_INFORMATION_:

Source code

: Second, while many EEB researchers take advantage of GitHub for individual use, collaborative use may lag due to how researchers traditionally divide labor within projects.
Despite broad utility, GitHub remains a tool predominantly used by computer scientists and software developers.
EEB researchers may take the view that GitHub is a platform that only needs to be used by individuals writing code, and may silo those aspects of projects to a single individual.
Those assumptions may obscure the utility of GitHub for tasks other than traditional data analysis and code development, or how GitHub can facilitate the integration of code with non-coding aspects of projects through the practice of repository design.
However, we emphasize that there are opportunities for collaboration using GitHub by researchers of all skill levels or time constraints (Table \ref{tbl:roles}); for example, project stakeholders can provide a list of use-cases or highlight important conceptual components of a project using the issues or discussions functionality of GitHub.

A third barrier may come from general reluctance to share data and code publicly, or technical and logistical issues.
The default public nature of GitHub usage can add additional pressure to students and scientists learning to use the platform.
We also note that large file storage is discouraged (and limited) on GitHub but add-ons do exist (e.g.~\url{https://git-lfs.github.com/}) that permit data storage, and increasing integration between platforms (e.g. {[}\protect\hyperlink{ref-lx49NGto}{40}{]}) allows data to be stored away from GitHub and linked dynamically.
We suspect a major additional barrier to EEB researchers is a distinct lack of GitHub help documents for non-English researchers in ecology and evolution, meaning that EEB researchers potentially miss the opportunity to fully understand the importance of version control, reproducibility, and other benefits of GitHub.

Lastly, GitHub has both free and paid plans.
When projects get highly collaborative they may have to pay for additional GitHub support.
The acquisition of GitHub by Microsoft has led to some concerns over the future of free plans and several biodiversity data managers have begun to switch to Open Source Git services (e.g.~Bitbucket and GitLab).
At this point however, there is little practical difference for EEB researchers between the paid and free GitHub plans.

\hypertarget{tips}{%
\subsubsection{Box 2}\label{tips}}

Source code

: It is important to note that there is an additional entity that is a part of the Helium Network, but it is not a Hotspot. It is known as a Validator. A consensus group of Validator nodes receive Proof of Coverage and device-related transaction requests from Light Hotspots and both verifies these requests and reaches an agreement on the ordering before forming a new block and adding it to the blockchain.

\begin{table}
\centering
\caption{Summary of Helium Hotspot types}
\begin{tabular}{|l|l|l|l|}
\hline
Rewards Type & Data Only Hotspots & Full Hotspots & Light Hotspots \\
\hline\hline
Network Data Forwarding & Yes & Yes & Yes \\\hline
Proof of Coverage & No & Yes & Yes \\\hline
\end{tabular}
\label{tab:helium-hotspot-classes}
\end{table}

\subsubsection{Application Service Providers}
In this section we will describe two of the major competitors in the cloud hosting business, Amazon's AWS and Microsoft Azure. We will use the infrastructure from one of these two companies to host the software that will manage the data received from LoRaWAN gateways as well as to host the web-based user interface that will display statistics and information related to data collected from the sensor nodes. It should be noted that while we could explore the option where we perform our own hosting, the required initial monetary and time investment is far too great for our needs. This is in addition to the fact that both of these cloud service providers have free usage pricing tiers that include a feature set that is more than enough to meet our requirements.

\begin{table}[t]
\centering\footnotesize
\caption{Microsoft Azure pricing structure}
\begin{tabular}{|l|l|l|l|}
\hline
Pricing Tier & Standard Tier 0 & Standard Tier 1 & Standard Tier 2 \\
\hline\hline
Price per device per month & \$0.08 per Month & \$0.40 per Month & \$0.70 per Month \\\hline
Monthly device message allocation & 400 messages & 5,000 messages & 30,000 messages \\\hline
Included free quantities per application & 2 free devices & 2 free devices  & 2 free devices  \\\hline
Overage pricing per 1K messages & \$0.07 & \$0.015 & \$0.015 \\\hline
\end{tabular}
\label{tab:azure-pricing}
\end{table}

_WHAT TO WORK ON_: The answer is a single number: how many lines in the data above hold the string "tips".

_EXERCISE RESULT_: 2